Модернист Фофанов глазами реалиста Репина. Илья Репин. Портрет Константина Константиновича Олимпова (Фофанова). 1916. Константиновский дворец, Стрельна |
Эмпиреи – эмблема феургий,
Силуэт сабеизма фетиша.
В роднике вдохновенных
вальпургий
Ищет лунное сердце финиша.
Электрический пламень
миража
Обескрайнил кудрявые спазмы
И волна вольной волнью
виража
Метит путь из огня
протоплазмы.
Впрочем, существует портрет Олимпова, исполненный самим Репиным. Портрет реалистический, не подразумевающий никаких модернистских вывертов. Олимпов же волхвовал, искря звукописью. Волхвовал, обращаясь к кумиру своему, владетелю эстрад Игорю Северянину:
Танцуй торжественней,
пророк,
Воспой Кудесному эксцессы,
Воспламеняющим экспрессом
Экзальтированных сорок.
Проснется Мир на лире мира,
Венок оденет Ниобей, –
Друг, молодой луной вампира
Себя собою не убей.
Последняя строка относится скорее к самому Олимпову, мечтавшему о безумии, как другие мечтают о жизни в достатке:
Я хочу быть душевнобольным,
Чадной грезой у жизни
облечься,
Не сгорая гореть неземным,
Жить и плакать душою
младенца
Навсегда, навсегда, навсегда.
Разгорающийся ХХ век, кажется, противоречит душе младенца. Ракурс восприятия яви сбит у Олимпова, это какое-то блаженное бормотание ребенка.
Листовка первого сборника стихов Олимпова хлестала по глазам уже названием: «Аэропланные поэзы. Нервник 1. Кровь первая». Но 1917 год встречается Олимповым восторженно. Настолько восторженно, что он добровольцем отправляется в Красную армию.
Олимпов предлагал новую религию – быстрокрылое олимпианство.
Космические видения сочетаются у него с гиперболами, Правда, призыв поэта идти к науке как к средству расшифровки действительности, весьма оригинален, с учетом того что он мало был знаком с науками. Своеобразно воспринимал он и эволюцию – как постепенное движение к идеалу.
Гении в ритмах экспрессии
Мыслят созвездьем талантов.
Сказочнят в море эксцессов
Их острова хиромантии.
Ясного Гения остров
Терем воздвигнул Искусства:
С Лирой великого чувства,
С Музой – любовницей острой.
Музыка, впрочем, выходит у него ладно. Струятся мелодии, но самовосхваление его более походит на болезнь:
Я От Рожденья Гениальный –
Бог Электричеством Больной.
Мой В боге Дух Феноменальный
Пылает Солнечной Весной.
Сплетая Радуги Эона,
Огни Созвездий Сотворил.
Давно-Давно От Ориона
Пути Вселенных Искрылил.
Игра, представляется, увлекала его больше, чем подлинная слава.

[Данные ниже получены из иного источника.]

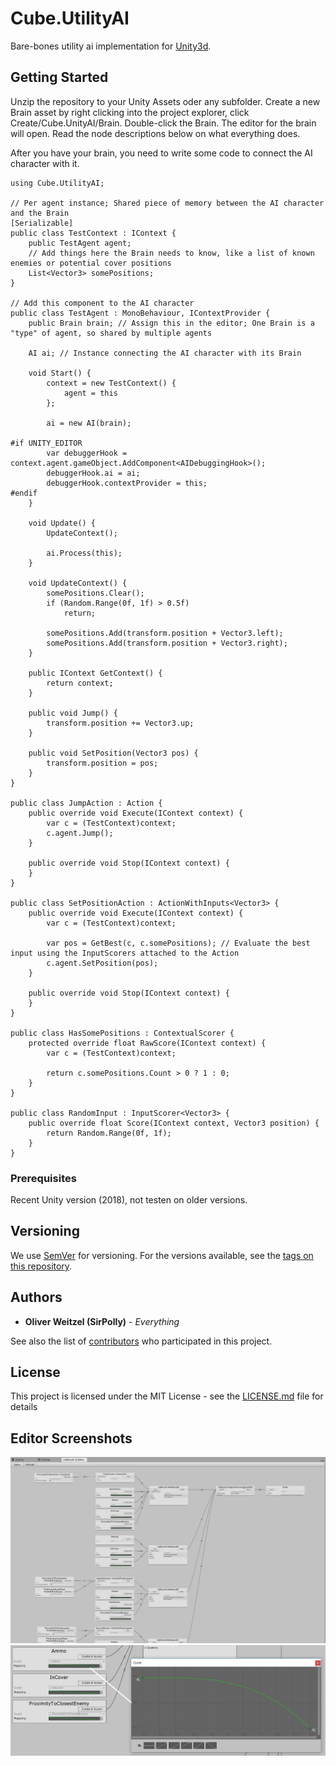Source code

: # Cube.UtilityAI
Bare-bones utility ai implementation for [Unity3d](https://unity3d.com).

## Getting Started
Unzip the repository to your Unity Assets oder any subfolder. Create a new Brain asset by right clicking into the project explorer, click Create/Cube.UnityAI/Brain. Double-click the Brain. The editor for the brain will open. Read the node descriptions below on what everything does.

After you have your brain, you need to write some code to connect the AI character with it.


    using Cube.UtilityAI;

    // Per agent instance; Shared piece of memory between the AI character and the Brain
    [Serializable]
    public class TestContext : IContext {
        public TestAgent agent;
        // Add things here the Brain needs to know, like a list of known enemies or potential cover positions
        List<Vector3> somePositions;
    }

    // Add this component to the AI character
    public class TestAgent : MonoBehaviour, IContextProvider {
        public Brain brain; // Assign this in the editor; One Brain is a "type" of agent, so shared by multiple agents

        AI ai; // Instance connecting the AI character with its Brain

        void Start() {
            context = new TestContext() {
                agent = this
            };

            ai = new AI(brain);

    #if UNITY_EDITOR
            var debuggerHook = context.agent.gameObject.AddComponent<AIDebuggingHook>();
            debuggerHook.ai = ai;
            debuggerHook.contextProvider = this;
    #endif
        }

        void Update() {
            UpdateContext();

            ai.Process(this);
        }

        void UpdateContext() {
            somePositions.Clear();
            if (Random.Range(0f, 1f) > 0.5f)
                return;

            somePositions.Add(transform.position + Vector3.left);
            somePositions.Add(transform.position + Vector3.right);
        }

        public IContext GetContext() {
            return context;
        }

        public void Jump() {
            transform.position += Vector3.up;
        }

        public void SetPosition(Vector3 pos) {
            transform.position = pos;
        }
    }

    public class JumpAction : Action {
        public override void Execute(IContext context) {
            var c = (TestContext)context;
            c.agent.Jump();
        }

        public override void Stop(IContext context) {
        }
    }

    public class SetPositionAction : ActionWithInputs<Vector3> {
        public override void Execute(IContext context) {
            var c = (TestContext)context;

            var pos = GetBest(c, c.somePositions); // Evaluate the best input using the InputScorers attached to the Action
            c.agent.SetPosition(pos);
        }

        public override void Stop(IContext context) {
        }
    }

    public class HasSomePositions : ContextualScorer {
        protected override float RawScore(IContext context) {
            var c = (TestContext)context;

            return c.somePositions.Count > 0 ? 1 : 0;
        }
    }

    public class RandomInput : InputScorer<Vector3> {
        public override float Score(IContext context, Vector3 position) {
            return Random.Range(0f, 1f);
        }
    }

### Prerequisites
Recent Unity version (2018), not testen on older versions.

## Versioning
We use [SemVer](http://semver.org/) for versioning. For the versions available, see the [tags on this repository](https://bitbucket.org/unique-code/cube.utilityai/downloads/?tab=tags).

## Authors
* **Oliver Weitzel (SirPolly)** - *Everything*

See also the list of [contributors](https://bitbucket.org/unique-code/cube.utilityai/addon/bitbucket-graphs/graphs-repo-page#!graph=contributors) who participated in this project.

## License
This project is licensed under the MIT License - see the [LICENSE.md](LICENSE.md) file for details

## Editor Screenshots
![Editor](Docs/Editor.png)
![Scoring](Docs/Scoring.png)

Потом грянул арест, дело об «антисоветской группировке среди части богемствующих писателей города Ленинграда». Он получает срок. Потом – второй. Выбравшись из гибельной трясины живым, поселяется в Барнауле. Нищета кусает его, посмеиваясь: ну что, божок, как тебе житьишко твое?
О чем вспоминал он тогда? О блеске эстрады? О первых листовках стихов и тщете надежд? Игры обернулись наждаком жизни, проходящим по судьбе. Олимпов умер в круглой, как ноль, нищете, в затхлом, как нутро старого сундука, забвении. Но он и остался: несколькими причудливыми, экзотическими стихами в антологиях, строчками в справочниках, без него литературная галерея ХХ века неполна.